While there was some minor tweaking with four of the five Common Application www.commonapp.org (Common App) prompts this year, there is one prompt, No. 4, that is entirely new.
Last year’s prompt “Describe a place or environment where you are perfectly content. What do you do or experience there and why is it meaningful to you?” must have produced far too many cliché essays about grandma’s house or a student’s bedroom or worse yet the beach or the mountains. I for one am thankful it was chucked and substituted with this year’s prompt:
“Describe a problem you’ve solved or a problem you’d like to solve. It can be an intellectual challenge, a research query, an ethical dilemma – anything that is of personal importance, no matter the scale. Explain its significance to you and what steps you took or could be taken to identify a solution.”
This new prompt gives students lots of latitude. The clause “no matter the scale” very intentionally gives permission to students to write something that is personal and not necessarily an earth-shattering “problem.”
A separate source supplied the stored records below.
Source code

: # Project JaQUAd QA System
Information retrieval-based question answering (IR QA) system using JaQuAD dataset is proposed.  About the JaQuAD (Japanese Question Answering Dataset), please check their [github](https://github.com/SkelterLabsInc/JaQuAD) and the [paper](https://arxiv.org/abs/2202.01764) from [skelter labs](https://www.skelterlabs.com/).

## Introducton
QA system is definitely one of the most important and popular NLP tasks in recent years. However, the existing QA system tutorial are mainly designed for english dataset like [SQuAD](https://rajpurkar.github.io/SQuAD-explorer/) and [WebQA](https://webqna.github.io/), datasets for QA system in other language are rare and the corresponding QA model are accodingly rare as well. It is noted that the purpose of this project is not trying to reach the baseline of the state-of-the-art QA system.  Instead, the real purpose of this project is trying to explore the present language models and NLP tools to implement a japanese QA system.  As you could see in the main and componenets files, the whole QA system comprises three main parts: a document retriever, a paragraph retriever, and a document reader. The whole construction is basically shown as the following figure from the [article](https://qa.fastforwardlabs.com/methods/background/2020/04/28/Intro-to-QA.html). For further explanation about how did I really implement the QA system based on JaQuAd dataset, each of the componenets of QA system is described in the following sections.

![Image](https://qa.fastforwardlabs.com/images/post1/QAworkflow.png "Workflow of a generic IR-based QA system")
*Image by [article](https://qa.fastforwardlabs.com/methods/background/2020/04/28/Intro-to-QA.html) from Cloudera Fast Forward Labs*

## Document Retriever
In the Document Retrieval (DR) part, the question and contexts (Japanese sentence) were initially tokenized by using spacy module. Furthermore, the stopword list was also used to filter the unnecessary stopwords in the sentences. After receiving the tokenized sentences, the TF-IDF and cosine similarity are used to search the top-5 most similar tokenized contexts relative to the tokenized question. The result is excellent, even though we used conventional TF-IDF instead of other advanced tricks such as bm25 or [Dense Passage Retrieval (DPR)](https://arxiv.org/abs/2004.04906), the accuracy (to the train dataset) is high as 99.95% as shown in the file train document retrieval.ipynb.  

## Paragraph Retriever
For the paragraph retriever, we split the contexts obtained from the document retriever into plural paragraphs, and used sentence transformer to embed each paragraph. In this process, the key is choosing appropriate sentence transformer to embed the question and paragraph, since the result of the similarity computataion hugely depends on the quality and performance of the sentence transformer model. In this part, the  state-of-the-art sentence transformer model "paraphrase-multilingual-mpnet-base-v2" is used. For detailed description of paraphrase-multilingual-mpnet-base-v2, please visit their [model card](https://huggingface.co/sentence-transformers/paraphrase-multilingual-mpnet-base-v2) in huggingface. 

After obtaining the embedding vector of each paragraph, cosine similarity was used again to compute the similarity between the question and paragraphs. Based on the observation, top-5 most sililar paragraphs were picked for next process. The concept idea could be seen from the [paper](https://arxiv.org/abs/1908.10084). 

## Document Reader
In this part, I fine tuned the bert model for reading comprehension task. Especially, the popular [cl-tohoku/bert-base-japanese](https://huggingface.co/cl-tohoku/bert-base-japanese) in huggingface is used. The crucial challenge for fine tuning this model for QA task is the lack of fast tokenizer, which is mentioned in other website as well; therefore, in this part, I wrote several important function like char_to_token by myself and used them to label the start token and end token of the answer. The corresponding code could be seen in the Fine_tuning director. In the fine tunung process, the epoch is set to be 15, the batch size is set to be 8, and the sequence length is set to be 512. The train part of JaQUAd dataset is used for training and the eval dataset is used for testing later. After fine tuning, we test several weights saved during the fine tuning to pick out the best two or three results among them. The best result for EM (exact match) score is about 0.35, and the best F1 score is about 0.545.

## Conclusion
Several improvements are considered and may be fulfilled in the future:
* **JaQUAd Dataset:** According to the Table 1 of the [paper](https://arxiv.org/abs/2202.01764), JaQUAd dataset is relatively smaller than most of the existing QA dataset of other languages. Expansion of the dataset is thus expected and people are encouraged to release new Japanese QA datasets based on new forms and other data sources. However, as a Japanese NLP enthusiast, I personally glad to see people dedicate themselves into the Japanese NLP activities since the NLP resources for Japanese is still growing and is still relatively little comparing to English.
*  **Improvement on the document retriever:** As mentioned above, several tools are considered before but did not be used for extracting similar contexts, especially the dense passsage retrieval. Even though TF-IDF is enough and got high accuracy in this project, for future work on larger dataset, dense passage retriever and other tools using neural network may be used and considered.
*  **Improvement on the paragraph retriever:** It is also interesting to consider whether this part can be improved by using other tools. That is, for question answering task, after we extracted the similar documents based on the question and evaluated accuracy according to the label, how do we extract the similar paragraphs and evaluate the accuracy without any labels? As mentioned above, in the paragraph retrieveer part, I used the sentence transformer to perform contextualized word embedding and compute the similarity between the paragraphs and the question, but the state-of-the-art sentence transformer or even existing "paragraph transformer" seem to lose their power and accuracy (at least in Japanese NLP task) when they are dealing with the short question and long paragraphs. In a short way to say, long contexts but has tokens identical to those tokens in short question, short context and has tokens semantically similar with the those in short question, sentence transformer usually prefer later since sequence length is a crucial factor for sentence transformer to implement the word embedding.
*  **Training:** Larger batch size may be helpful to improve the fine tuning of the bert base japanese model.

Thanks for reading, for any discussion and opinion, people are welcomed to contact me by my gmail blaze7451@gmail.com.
What Common App colleges want to see in a response to this prompt is a student’s problem-solving skills. Everyone has obstacles and deals with them in different ways. I think colleges want to understand students’ coping mechanisms, their resiliency, their creativity and very importantly their writing skills and critical analysis.
Students need to understand that colleges create their essay prompts to get to know their prospective applicants; they want to know their defining characteristics, what makes them tick. This prompt opens the door to a variety of interpretations.
There are pitfalls with this prompt. A linear thinker might want to attack this problem by describing a large national problem such as race relations or an overwhelming international issue such as environmental sustainability. Both of these could work if the student injects a personal story about how these concerns have affected them. But the danger here is that the applicant will end up writing a research paper that isn’t personally reflective. These kinds of essays will not set a student apart because they could have been written by anyone. That is a lost opportunity.
Another risk associated with this prompt is that students will spend too much time “describing” the problem rather than analyzing it. Colleges are much more interested in how a student has dealt or will deal with the problem than reading about stats associated with a problem. Remember the recommended word length is 500 words.